Mujeres Latinas Project: Preserving Latina History in Iowa

Despite their significant presence in Iowa, Latinas remain largely invisible in our state’s history due to the lack of historical documents available to researchers. Since 2004 the Iowa Women’s Archives has gathered and preserved materials that document the lives of Latinas and their contributions to Iowa history.

Few people realize that Mexicans began arriving in Iowa as early as the 1880s, and that by the 1920s boxcar communities had grown up near railroad yards in towns such as Fort Madison, Davenport, and Bettendorf. Throughout the 20th century workers from Texas and Mexico followed the migrant stream through Iowa to work the tomato and sugar beet harvests. Some chose to settle in communities such as Muscatine and Mason City well over fifty years ago. Today Iowa is home to Latinos and Latinas from many countries whose work reflects a wide range of occupations and professions.

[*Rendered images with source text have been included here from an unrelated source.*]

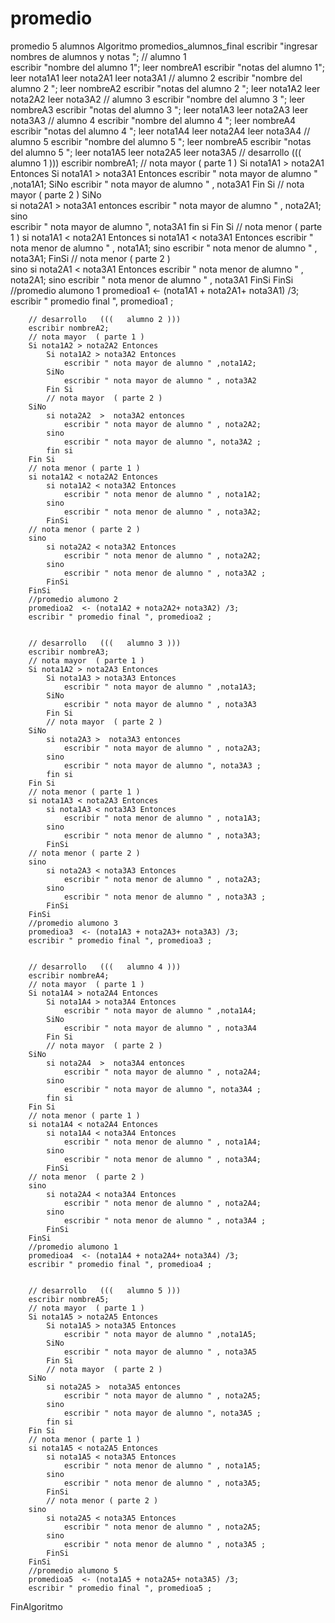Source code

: # promedio
promedio 5 alumnos
Algoritmo promedios_alumnos_final
			escribir "ingresar nombres de alumnos y notas ";
		// alumno 1		
		escribir "nombre del alumno 1";
		leer nombreA1
		escribir "notas del alumno 1";
		leer nota1A1
		leer nota2A1
		leer nota3A1
		// alumno 2
        escribir "nombre del alumno 2 ";
		leer nombreA2
		escribir "notas del alumno 2 ";
		leer nota1A2
		leer nota2A2
		leer nota3A2
		// alumno 3 
		escribir "nombre del alumno 3 ";
		leer nombreA3
		escribir "notas del alumno 3 ";
		leer nota1A3
		leer nota2A3
		leer nota3A3
		// alumno 4 
		escribir "nombre del alumno 4 ";
		leer nombreA4
		escribir "notas del alumno 4 ";
		leer nota1A4
		leer nota2A4
		leer nota3A4
		// alumno 5 
		escribir "nombre del alumno 5 ";
		leer nombreA5
		escribir "notas del alumno 5 ";
		leer nota1A5
		leer nota2A5
		leer nota3A5
		// desarrollo 	(((   alumno 1  )))
		escribir nombreA1;
		// nota mayor  ( parte 1 )
		Si nota1A1 > nota2A1 Entonces
			Si nota1A1 > nota3A1 Entonces
			    escribir " nota mayor de alumno " ,nota1A1;
			SiNo
			    escribir " nota mayor de alumno " , nota3A1
			Fin Si
			// nota mayor  ( parte 2 )
		SiNo   
			si nota2A1  >  nota3A1 entonces
			    escribir " nota mayor de alumno " , nota2A1;
			sino  
			    escribir " nota mayor de alumno ", nota3A1
			fin si
		Fin Si
				// nota menor ( parte 1 )
		si nota1A1 < nota2A1 Entonces
			si nota1A1 < nota3A1 Entonces
				escribir " nota menor de alumno " , nota1A1;
			sino 
				escribir " nota menor de alumno " , nota3A1;
			FinSi
		// nota menor ( parte 2 )	
		sino 
			si nota2A1 < nota3A1 Entonces
				escribir " nota menor de alumno " , nota2A1;
			sino 
				escribir " nota menor de alumno " , nota3A1
			FinSi
		FinSi
		//promedio alumono 1
		promedioa1  <- (nota1A1 + nota2A1+ nota3A1) /3;
		escribir " promedio final ", promedioa1 ;
		
		
		// desarrollo 	(((   alumno 2 )))
		escribir nombreA2;
		// nota mayor  ( parte 1 )
		Si nota1A2 > nota2A2 Entonces
			Si nota1A2 > nota3A2 Entonces
			    escribir " nota mayor de alumno " ,nota1A2;
			SiNo
			    escribir " nota mayor de alumno " , nota3A2
			Fin Si
			// nota mayor  ( parte 2 )
		SiNo   
			si nota2A2  >  nota3A2 entonces
			    escribir " nota mayor de alumno " , nota2A2;
			sino  
			    escribir " nota mayor de alumno ", nota3A2 ;
			fin si
		Fin Si
		// nota menor ( parte 1 )
		si nota1A2 < nota2A2 Entonces
			si nota1A2 < nota3A2 Entonces
				escribir " nota menor de alumno " , nota1A2;
			sino 
				escribir " nota menor de alumno " , nota3A2;
			FinSi
		// nota menor ( parte 2 )	
		sino 
			si nota2A2 < nota3A2 Entonces
				escribir " nota menor de alumno " , nota2A2;
			sino 
				escribir " nota menor de alumno " , nota3A2 ;
			FinSi
		FinSi
		//promedio alumono 2
		promedioa2  <- (nota1A2 + nota2A2+ nota3A2) /3;
		escribir " promedio final ", promedioa2 ;
		
		
		// desarrollo 	(((   alumno 3 )))
		escribir nombreA3;
		// nota mayor  ( parte 1 )
		Si nota1A2 > nota2A3 Entonces
			Si nota1A3 > nota3A3 Entonces
			    escribir " nota mayor de alumno " ,nota1A3;
			SiNo
			    escribir " nota mayor de alumno " , nota3A3
			Fin Si
			// nota mayor  ( parte 2 )
		SiNo   
			si nota2A3 >  nota3A3 entonces
			    escribir " nota mayor de alumno " , nota2A3;
			sino  
			    escribir " nota mayor de alumno ", nota3A3 ;
			fin si
		Fin Si
		// nota menor ( parte 1 )
		si nota1A3 < nota2A3 Entonces
			si nota1A3 < nota3A3 Entonces
				escribir " nota menor de alumno " , nota1A3;
			sino 
				escribir " nota menor de alumno " , nota3A3;
			FinSi
		// nota menor ( parte 2 )	
		sino 
			si nota2A3 < nota3A3 Entonces
				escribir " nota menor de alumno " , nota2A3;
			sino 
				escribir " nota menor de alumno " , nota3A3 ;
			FinSi
		FinSi
		//promedio alumono 3
		promedioa3  <- (nota1A3 + nota2A3+ nota3A3) /3;
		escribir " promedio final ", promedioa3 ;
		
		
		// desarrollo 	(((   alumno 4 )))
		escribir nombreA4;
		// nota mayor  ( parte 1 )
		Si nota1A4 > nota2A4 Entonces
			Si nota1A4 > nota3A4 Entonces
			    escribir " nota mayor de alumno " ,nota1A4;
			SiNo
			    escribir " nota mayor de alumno " , nota3A4
			Fin Si
			// nota mayor  ( parte 2 )
		SiNo   
			si nota2A4  >  nota3A4 entonces
			    escribir " nota mayor de alumno " , nota2A4;
			sino  
			    escribir " nota mayor de alumno ", nota3A4 ;
			fin si
		Fin Si
		// nota menor ( parte 1 )
		si nota1A4 < nota2A4 Entonces
			si nota1A4 < nota3A4 Entonces
				escribir " nota menor de alumno " , nota1A4;
			sino 
				escribir " nota menor de alumno " , nota3A4;
			FinSi
		// nota menor  ( parte 2 )
		sino 
			si nota2A4 < nota3A4 Entonces
				escribir " nota menor de alumno " , nota2A4;
			sino 
				escribir " nota menor de alumno " , nota3A4 ;
			FinSi
		FinSi
		//promedio alumono 1
		promedioa4  <- (nota1A4 + nota2A4+ nota3A4) /3;
		escribir " promedio final ", promedioa4 ;
		
		
		// desarrollo 	(((   alumno 5 )))
		escribir nombreA5;
		// nota mayor  ( parte 1 )
		Si nota1A5 > nota2A5 Entonces
			Si nota1A5 > nota3A5 Entonces
			    escribir " nota mayor de alumno " ,nota1A5;
			SiNo
			    escribir " nota mayor de alumno " , nota3A5
			Fin Si
			// nota mayor  ( parte 2 )
		SiNo   
			si nota2A5 >  nota3A5 entonces
			    escribir " nota mayor de alumno " , nota2A5;
			sino  
			    escribir " nota mayor de alumno ", nota3A5 ;
			fin si
		Fin Si
		// nota menor ( parte 1 )
		si nota1A5 < nota2A5 Entonces
			si nota1A5 < nota3A5 Entonces
				escribir " nota menor de alumno " , nota1A5;
			sino 
				escribir " nota menor de alumno " , nota3A5;
			FinSi
			// nota menor ( parte 2 )	
		sino 
			si nota2A5 < nota3A5 Entonces
				escribir " nota menor de alumno " , nota2A5;
			sino 
				escribir " nota menor de alumno " , nota3A5 ;
			FinSi
		FinSi
		//promedio alumono 5
		promedioa5  <- (nota1A5 + nota2A5+ nota3A5) /3;
		escribir " promedio final ", promedioa5 ;
FinAlgoritmo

Types of Material Collected

  • letters
  • photographs
  • diaries
  • work records
  • oral histories
  • speeches
  • newspaper articles
  • and more

To learn how you can help preserve the history of Latinas in Iowa contact the Iowa Women’s Archives at [email protected]

Please visit the Collections relating to Latinas to learn more about the materials held in the Iowa Women’s Archives which preserve the history of Latinas in Iowa.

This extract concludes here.